▶ ABOUT THIS TASK
Filter the entries and keep only the lines where the string "already" appears.
╔══
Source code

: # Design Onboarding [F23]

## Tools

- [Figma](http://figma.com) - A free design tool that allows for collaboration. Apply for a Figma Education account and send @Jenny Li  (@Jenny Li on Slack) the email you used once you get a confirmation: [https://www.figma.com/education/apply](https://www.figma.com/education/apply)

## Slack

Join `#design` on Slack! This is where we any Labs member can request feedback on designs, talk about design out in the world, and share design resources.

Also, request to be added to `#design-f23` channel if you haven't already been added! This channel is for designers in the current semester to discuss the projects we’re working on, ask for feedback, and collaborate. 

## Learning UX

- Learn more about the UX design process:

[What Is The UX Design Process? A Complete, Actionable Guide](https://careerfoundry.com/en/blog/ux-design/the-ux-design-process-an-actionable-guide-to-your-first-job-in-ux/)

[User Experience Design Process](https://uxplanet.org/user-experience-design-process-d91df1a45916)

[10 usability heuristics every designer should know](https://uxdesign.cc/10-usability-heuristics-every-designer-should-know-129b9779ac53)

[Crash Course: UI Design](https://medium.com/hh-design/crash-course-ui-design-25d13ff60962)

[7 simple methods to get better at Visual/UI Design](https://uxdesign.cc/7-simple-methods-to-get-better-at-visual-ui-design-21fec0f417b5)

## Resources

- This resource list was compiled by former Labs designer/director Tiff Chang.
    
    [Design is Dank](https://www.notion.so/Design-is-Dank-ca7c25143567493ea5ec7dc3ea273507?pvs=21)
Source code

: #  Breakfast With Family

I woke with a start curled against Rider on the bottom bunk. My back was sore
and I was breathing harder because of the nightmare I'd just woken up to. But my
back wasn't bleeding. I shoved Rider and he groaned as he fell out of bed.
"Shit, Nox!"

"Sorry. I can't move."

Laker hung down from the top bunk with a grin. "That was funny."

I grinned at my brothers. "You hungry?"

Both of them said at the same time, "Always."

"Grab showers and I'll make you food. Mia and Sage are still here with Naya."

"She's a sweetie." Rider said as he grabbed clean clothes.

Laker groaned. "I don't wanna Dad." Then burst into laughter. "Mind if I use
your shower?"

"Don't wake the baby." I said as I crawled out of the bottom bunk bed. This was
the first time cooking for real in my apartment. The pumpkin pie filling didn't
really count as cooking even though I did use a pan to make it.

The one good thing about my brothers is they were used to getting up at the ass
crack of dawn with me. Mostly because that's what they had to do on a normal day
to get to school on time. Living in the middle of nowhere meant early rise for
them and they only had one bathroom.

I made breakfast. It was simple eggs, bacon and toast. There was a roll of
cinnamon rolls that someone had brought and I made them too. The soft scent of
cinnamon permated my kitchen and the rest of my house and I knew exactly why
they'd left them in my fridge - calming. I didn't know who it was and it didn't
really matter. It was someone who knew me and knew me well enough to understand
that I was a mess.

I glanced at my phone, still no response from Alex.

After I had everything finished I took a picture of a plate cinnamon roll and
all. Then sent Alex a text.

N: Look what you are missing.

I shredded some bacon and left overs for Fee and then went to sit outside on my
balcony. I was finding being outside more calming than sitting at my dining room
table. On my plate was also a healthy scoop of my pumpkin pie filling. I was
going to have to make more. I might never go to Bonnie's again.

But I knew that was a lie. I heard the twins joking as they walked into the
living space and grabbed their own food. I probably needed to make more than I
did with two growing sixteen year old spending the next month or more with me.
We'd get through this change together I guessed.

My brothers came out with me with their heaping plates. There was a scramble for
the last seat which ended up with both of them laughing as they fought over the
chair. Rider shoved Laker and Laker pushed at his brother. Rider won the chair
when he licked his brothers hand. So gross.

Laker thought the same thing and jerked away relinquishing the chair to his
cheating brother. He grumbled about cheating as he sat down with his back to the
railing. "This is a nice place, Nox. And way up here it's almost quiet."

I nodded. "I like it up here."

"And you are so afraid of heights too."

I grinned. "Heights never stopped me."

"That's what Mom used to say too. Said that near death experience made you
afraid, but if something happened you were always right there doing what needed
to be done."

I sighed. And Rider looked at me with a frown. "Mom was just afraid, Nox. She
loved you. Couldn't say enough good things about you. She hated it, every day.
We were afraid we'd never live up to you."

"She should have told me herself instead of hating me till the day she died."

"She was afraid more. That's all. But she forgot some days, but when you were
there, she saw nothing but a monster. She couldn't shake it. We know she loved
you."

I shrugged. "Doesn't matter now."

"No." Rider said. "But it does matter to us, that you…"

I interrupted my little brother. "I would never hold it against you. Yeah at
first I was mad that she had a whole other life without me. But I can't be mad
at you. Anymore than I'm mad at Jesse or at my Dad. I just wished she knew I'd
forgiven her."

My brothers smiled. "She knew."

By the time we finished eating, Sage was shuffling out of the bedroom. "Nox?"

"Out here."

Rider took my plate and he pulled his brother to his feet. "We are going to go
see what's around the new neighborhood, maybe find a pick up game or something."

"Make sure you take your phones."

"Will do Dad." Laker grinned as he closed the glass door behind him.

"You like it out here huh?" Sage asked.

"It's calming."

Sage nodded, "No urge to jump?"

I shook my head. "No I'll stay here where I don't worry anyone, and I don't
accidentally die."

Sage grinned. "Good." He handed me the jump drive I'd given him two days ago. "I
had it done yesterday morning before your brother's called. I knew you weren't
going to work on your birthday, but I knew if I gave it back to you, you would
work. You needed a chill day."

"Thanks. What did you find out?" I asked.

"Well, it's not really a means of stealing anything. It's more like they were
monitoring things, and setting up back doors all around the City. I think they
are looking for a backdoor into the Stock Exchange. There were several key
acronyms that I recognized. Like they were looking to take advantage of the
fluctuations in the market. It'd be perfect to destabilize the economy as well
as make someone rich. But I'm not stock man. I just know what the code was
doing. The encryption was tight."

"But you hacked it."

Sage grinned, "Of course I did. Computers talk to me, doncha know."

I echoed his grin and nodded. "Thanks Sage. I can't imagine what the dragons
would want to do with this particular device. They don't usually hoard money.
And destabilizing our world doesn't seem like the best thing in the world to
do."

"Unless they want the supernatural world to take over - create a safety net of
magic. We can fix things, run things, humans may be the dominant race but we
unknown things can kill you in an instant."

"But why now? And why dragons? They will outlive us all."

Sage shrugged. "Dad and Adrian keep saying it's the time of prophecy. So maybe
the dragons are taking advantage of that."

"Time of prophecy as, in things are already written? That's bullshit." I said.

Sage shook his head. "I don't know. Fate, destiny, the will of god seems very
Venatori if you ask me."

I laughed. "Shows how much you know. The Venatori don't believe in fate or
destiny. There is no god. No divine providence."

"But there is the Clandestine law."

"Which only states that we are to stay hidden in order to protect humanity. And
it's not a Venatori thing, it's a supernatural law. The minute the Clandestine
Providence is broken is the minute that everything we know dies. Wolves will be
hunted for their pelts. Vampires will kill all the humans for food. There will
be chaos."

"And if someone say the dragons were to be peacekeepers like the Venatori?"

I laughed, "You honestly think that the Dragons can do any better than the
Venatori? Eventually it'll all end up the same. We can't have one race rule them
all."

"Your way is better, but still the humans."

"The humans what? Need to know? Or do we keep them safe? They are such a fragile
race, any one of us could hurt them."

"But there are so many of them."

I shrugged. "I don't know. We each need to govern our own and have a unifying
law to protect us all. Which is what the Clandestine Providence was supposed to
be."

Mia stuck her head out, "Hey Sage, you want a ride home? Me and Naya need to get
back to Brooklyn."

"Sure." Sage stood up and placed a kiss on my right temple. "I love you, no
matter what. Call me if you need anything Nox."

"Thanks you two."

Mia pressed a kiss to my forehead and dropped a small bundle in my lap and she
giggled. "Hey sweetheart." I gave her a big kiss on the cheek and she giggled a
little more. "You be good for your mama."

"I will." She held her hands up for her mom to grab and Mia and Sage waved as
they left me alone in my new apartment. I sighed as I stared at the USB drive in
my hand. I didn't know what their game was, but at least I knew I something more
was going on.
╚══
▶ RESPONSE TO THIS TASK
Also, request to be added to `#design-f23` channel if you haven't already been added! This channel is for designers in the current semester to discuss the projects we’re working on, ask for feedback, and collaborate. 
"Time of prophecy as, in things are already written? That's bullshit." I said.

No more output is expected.